Work order. All lines in the data that hold the word "label" need copying.
Recorded data Start Marker
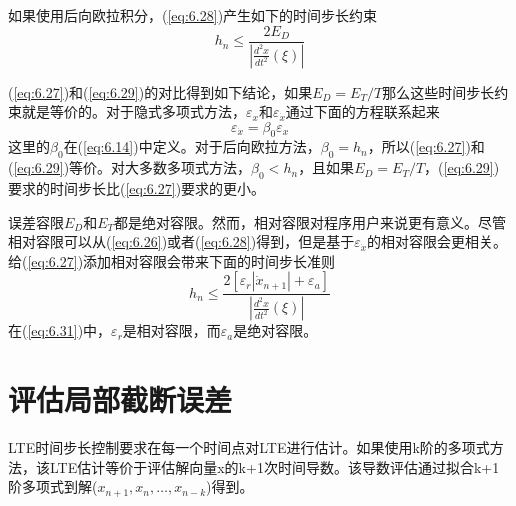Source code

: 如果使用后向欧拉积分，(\ref{eq:6.28})产生如下的时间步长约束
\begin{equation}
    h_n \leq \frac{2E_D}{|\frac{d^2x}{dt^2}(\xi)|}
    \label{eq:6.29}
\end{equation}

(\ref{eq:6.27})和(\ref{eq:6.29})的对比得到如下结论，如果$E_D = E_T/T$那么这些时间步长约束就是等价的。对于隐式多项式方法，$\varepsilon_x$和$\varepsilon_{\dot{x}}$通过下面的方程联系起来
\begin{equation}
    \varepsilon_{\dot{x}} = \beta_0 \varepsilon_x
    \label{eq:6.30}
\end{equation}
这里的$\beta_0$在(\ref{eq:6.14})中定义。对于后向欧拉方法，$\beta_0 = h_n$，所以(\ref{eq:6.27})和(\ref{eq:6.29})等价。对大多数多项式方法，$\beta_0 < h_n$，且如果$E_D = E_T/T$，(\ref{eq:6.29})要求的时间步长比(\ref{eq:6.27})要求的更小。

误差容限$E_D$和$E_T$都是绝对容限。然而，相对容限对程序用户来说更有意义。尽管相对容限可以从(\ref{eq:6.26})或者(\ref{eq:6.28})得到，但是基于$\varepsilon_{\dot{x}}$的相对容限会更相关。给(\ref{eq:6.27})添加相对容限会带来下面的时间步长准则
\begin{equation}
    h_n \leq \frac{2[\varepsilon_r |\dot{x}_{n+1}|+\varepsilon_a]}{|\frac{d^2x}{dt^2}(\xi)|}
    \label{eq:6.31}
\end{equation}
在(\ref{eq:6.31})中，$\varepsilon_r$是相对容限，而$\varepsilon_a$是绝对容限。

\section{评估局部截断误差}
LTE时间步长控制要求在每一个时间点对LTE进行估计。如果使用k阶的多项式方法，该LTE估计等价于评估解向量x的k+1次时间导数。该导数评估通过拟合k+1阶多项式到解($x_{n+1},x_n,\dots,x_{n-k}$)得到。

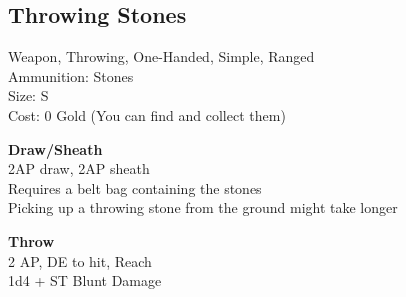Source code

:\subsection{Throwing Stones}\label{weapon:throwingStones}
Weapon, Throwing, One-Handed, Simple, Ranged\\
Ammunition: Stones\\
Size: S\\
Cost: 0 Gold (You can find and collect them)

\textbf{Draw/Sheath}\\
2AP draw, 2AP sheath\\
Requires a belt bag containing the stones\\
Picking up a throwing stone from the ground might take longer

\textbf{Throw}\\
2 AP, DE to hit,  Reach\\
1d4 + \texttimes ST Blunt Damage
Recorded data End Marker
Exercise output.
    \label{eq:6.29}
    \label{eq:6.30}
    \label{eq:6.31}
:\subsection{Throwing Stones}\label{weapon:throwingStones}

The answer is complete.